Given data –
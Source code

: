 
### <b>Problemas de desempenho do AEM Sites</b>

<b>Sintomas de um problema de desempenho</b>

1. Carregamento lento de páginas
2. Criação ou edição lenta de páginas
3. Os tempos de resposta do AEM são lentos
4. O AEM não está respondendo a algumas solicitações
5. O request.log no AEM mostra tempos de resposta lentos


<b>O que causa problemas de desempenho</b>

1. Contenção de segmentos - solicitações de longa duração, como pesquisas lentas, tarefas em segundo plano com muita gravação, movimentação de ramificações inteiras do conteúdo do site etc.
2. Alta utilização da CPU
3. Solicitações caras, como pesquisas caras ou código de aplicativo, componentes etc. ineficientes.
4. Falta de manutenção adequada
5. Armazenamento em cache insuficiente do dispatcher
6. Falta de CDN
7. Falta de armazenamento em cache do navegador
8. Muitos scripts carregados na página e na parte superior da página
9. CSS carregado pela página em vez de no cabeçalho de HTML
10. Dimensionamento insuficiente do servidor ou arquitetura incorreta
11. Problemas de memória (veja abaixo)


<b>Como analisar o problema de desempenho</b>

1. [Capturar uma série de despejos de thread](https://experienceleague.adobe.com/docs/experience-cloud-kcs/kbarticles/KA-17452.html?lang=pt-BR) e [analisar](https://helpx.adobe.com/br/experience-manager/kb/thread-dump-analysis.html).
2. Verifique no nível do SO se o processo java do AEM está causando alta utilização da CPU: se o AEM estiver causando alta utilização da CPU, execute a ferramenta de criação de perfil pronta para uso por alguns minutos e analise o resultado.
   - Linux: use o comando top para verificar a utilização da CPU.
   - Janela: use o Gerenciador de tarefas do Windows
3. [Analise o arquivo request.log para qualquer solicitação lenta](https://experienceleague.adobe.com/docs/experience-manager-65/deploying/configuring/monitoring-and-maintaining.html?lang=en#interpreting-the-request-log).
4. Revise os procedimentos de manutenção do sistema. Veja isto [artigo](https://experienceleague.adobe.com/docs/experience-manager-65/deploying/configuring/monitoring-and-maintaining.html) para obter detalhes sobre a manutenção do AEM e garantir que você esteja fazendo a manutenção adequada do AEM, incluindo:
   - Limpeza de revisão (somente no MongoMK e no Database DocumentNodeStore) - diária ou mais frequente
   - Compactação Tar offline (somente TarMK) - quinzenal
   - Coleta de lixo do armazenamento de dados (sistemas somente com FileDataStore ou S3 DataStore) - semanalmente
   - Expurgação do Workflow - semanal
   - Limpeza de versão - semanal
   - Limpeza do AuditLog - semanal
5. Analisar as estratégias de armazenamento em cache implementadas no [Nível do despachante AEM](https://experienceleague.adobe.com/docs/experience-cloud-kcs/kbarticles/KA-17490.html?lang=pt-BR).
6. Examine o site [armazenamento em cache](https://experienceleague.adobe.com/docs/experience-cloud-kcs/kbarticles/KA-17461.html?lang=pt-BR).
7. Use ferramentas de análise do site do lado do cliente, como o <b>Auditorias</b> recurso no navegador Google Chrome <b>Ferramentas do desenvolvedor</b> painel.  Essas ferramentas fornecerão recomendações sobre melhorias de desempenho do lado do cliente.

Problem –
Scan the entries above and return each line that holds "desempenho".

Result of the exercise –
### <b>Problemas de desempenho do AEM Sites</b>
<b>Sintomas de um problema de desempenho</b>
<b>O que causa problemas de desempenho</b>
<b>Como analisar o problema de desempenho</b>
7. Use ferramentas de análise do site do lado do cliente, como o <b>Auditorias</b> recurso no navegador Google Chrome <b>Ferramentas do desenvolvedor</b> painel.  Essas ferramentas fornecerão recomendações sobre melhorias de desempenho do lado do cliente.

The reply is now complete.